→ ENTRIES SUPPLIED

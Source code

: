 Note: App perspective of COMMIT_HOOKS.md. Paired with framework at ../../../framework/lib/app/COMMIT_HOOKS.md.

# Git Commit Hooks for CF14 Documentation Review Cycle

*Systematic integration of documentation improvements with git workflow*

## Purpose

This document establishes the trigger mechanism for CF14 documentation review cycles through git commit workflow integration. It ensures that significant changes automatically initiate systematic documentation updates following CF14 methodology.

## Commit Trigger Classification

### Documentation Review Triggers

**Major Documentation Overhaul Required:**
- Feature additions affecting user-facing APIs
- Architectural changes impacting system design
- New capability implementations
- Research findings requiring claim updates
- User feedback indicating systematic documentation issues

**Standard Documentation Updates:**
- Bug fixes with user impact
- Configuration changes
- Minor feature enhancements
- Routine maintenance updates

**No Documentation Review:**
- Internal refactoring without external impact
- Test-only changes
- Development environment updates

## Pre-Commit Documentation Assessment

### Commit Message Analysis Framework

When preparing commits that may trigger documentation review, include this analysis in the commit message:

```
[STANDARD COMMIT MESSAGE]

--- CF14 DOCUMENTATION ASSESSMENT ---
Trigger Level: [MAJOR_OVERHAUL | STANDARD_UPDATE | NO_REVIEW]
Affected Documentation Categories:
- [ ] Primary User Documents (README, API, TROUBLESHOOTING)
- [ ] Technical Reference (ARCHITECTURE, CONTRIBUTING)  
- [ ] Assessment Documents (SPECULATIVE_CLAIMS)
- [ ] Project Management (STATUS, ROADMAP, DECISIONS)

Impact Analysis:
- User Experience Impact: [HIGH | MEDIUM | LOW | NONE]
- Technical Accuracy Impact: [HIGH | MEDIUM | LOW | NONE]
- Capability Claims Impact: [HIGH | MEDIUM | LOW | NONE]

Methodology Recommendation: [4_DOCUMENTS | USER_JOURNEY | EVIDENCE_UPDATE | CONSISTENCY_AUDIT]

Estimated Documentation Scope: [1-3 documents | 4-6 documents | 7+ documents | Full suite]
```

→ THE TASK
Copy out every line of the data that includes the word "Technical".

→ TASK OUTPUT
- [ ] Technical Reference (ARCHITECTURE, CONTRIBUTING)  
- Technical Accuracy Impact: [HIGH | MEDIUM | LOW | NONE]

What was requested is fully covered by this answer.